■ ABOUT THIS TASK
The expected output is the data itself, duplicated in full.

Segment Start: DATA LISTING

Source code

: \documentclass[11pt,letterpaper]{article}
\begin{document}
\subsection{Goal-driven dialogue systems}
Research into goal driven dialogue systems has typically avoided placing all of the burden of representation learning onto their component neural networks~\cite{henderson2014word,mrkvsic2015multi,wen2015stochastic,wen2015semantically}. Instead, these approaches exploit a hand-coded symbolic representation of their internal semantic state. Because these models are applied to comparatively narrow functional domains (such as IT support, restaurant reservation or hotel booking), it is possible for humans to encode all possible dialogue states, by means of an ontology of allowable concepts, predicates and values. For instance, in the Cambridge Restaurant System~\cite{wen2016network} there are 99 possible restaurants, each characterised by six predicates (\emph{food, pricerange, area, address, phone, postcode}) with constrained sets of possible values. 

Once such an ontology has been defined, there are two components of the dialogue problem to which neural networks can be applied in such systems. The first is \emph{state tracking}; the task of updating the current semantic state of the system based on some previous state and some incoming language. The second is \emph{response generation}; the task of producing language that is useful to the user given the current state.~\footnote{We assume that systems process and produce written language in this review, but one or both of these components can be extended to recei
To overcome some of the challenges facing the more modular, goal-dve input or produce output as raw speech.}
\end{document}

Segment End: DATA LISTING

■ TASK OUTPUT
Source code

: \documentclass[11pt,letterpaper]{article}
\begin{document}
\subsection{Goal-driven dialogue systems}
Research into goal driven dialogue systems has typically avoided placing all of the burden of representation learning onto their component neural networks~\cite{henderson2014word,mrkvsic2015multi,wen2015stochastic,wen2015semantically}. Instead, these approaches exploit a hand-coded symbolic representation of their internal semantic state. Because these models are applied to comparatively narrow functional domains (such as IT support, restaurant reservation or hotel booking), it is possible for humans to encode all possible dialogue states, by means of an ontology of allowable concepts, predicates and values. For instance, in the Cambridge Restaurant System~\cite{wen2016network} there are 99 possible restaurants, each characterised by six predicates (\emph{food, pricerange, area, address, phone, postcode}) with constrained sets of possible values. 

Once such an ontology has been defined, there are two components of the dialogue problem to which neural networks can be applied in such systems. The first is \emph{state tracking}; the task of updating the current semantic state of the system based on some previous state and some incoming language. The second is \emph{response generation}; the task of producing language that is useful to the user given the current state.~\footnote{We assume that systems process and produce written language in this review, but one or both of these components can be extended to recei
To overcome some of the challenges facing the more modular, goal-dve input or produce output as raw speech.}
\end{document}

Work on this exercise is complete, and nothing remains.